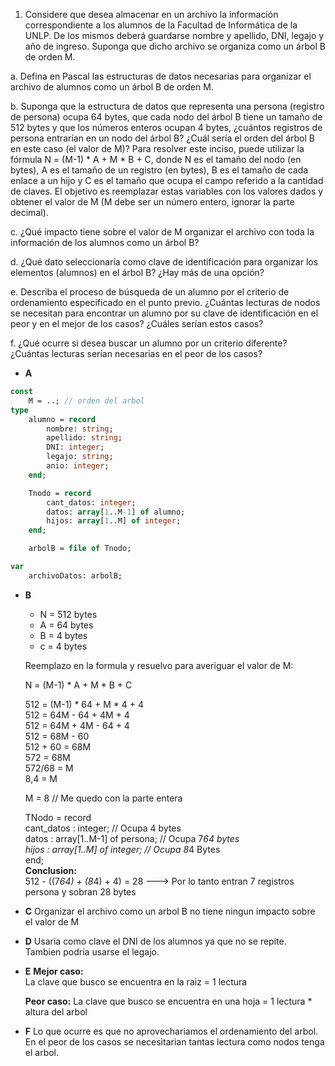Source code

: 1. Considere que desea almacenar en un archivo la información correspondiente a los
alumnos de la Facultad de Informática de la UNLP. De los mismos deberá guardarse
nombre y apellido, DNI, legajo y año de ingreso. Suponga que dicho archivo se organiza
como un árbol B de orden M.

a. Defina en Pascal las estructuras de datos necesarias para organizar el archivo de
alumnos como un árbol B de orden M.

b. Suponga que la estructura de datos que representa una persona (registro de
persona) ocupa 64 bytes, que cada nodo del árbol B tiene un tamaño de 512
bytes y que los números enteros ocupan 4 bytes, ¿cuántos registros de persona
entrarían en un nodo del árbol B? ¿Cuál sería el orden del árbol B en este caso (el
valor de M)? Para resolver este inciso, puede utilizar la fórmula N = (M-1) * A + M *
B + C, donde N es el tamaño del nodo (en bytes), A es el tamaño de un registro
(en bytes), B es el tamaño de cada enlace a un hijo y C es el tamaño que ocupa
el campo referido a la cantidad de claves. El objetivo es reemplazar estas
variables con los valores dados y obtener el valor de M (M debe ser un número
entero, ignorar la parte decimal).

c. ¿Qué impacto tiene sobre el valor de M organizar el archivo con toda la
información de los alumnos como un árbol B?

d. ¿Qué dato seleccionaría como clave de identificación para organizar los
elementos (alumnos) en el árbol B? ¿Hay más de una opción?

e. Describa el proceso de búsqueda de un alumno por el criterio de ordenamiento
especificado en el punto previo. ¿Cuántas lecturas de nodos se necesitan para
encontrar un alumno por su clave de identificación en el peor y en el mejor de
los casos? ¿Cuáles serían estos casos?

f. ¿Qué ocurre si desea buscar un alumno por un criterio diferente? ¿Cuántas
lecturas serían necesarias en el peor de los casos?

- **A**
```pascal
const 
    M = ..; // orden del arbol
type 
    alumno = record 
        nombre: string;
        apellido: string;
        DNI: integer;
        legajo: string;
        anio: integer;
    end;

    Tnodo = record 
        cant_datos: integer;
        datos: array[1..M-1] of alumno;
        hijos: array[1..M] of integer;
    end;

    arbolB = file of Tnodo;

var 
    archivoDatos: arbolB;
```

- **B**
    - N = 512 bytes
    - A = 64 bytes
    - B = 4 bytes
    - c = 4 bytes 
    
    Reemplazo en la formula y resuelvo para averiguar el valor de M:

    N = (M-1) * A + M * B + C

    512 = (M-1) * 64 + M * 4 + 4  
    512 = 64M - 64 + 4M + 4  
    512 = 64M + 4M - 64 + 4  
    512 = 68M - 60  
    512 + 60 = 68M  
    572 = 68M  
    572/68 = M  
    8,4 = M  

    M = 8    // Me quedo con la parte entera

    TNodo = record  
        cant_datos : integer; // Ocupa 4 bytes  
        datos : array[1..M-1] of persona; // Ocupa 7*64 bytes  
        hijos : array[1..M] of integer; // Ocupa 8*4 Bytes  
    end;  
**Conclusion:**  
 512 - ((7*64) + (8*4) + 4) = 28 ---> Por lo tanto entran 7 registros persona y sobran 28 bytes

- **C**
    Organizar el archivo como un arbol B no tiene ningun impacto sobre  
    el valor de M

- **D** 
    Usaria como clave el DNI de los alumnos ya que no se repite.  
    Tambien podria usarse el legajo.

- **E**
    **Mejor caso:**  
    La clave que busco se encuentra en la raiz = 1 lectura  
    
    **Peor caso:**
    La clave que busco se encuentra en una hoja = 1 lectura * altura del arbol

- **F**
    Lo que ocurre es que no aprovechariamos el ordenamiento del arbol.  
    En el peor de los casos se necesitarian tantas lectura como nodos tenga el arbol.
◆ ◆ ◆ ◆ ◆
WORK TO BE COMPLETED
Exactly the lines from the top of the listing through the line with "(en bytes), B", and no pictures, should be printed.

ANSWER TO THE EXERCISE
Source code

: 1. Considere que desea almacenar en un archivo la información correspondiente a los
alumnos de la Facultad de Informática de la UNLP. De los mismos deberá guardarse
nombre y apellido, DNI, legajo y año de ingreso. Suponga que dicho archivo se organiza
como un árbol B de orden M.

a. Defina en Pascal las estructuras de datos necesarias para organizar el archivo de
alumnos como un árbol B de orden M.

b. Suponga que la estructura de datos que representa una persona (registro de
persona) ocupa 64 bytes, que cada nodo del árbol B tiene un tamaño de 512
bytes y que los números enteros ocupan 4 bytes, ¿cuántos registros de persona
entrarían en un nodo del árbol B? ¿Cuál sería el orden del árbol B en este caso (el
valor de M)? Para resolver este inciso, puede utilizar la fórmula N = (M-1) * A + M *
B + C, donde N es el tamaño del nodo (en bytes), A es el tamaño de un registro
(en bytes), B es el tamaño de cada enlace a un hijo y C es el tamaño que ocupa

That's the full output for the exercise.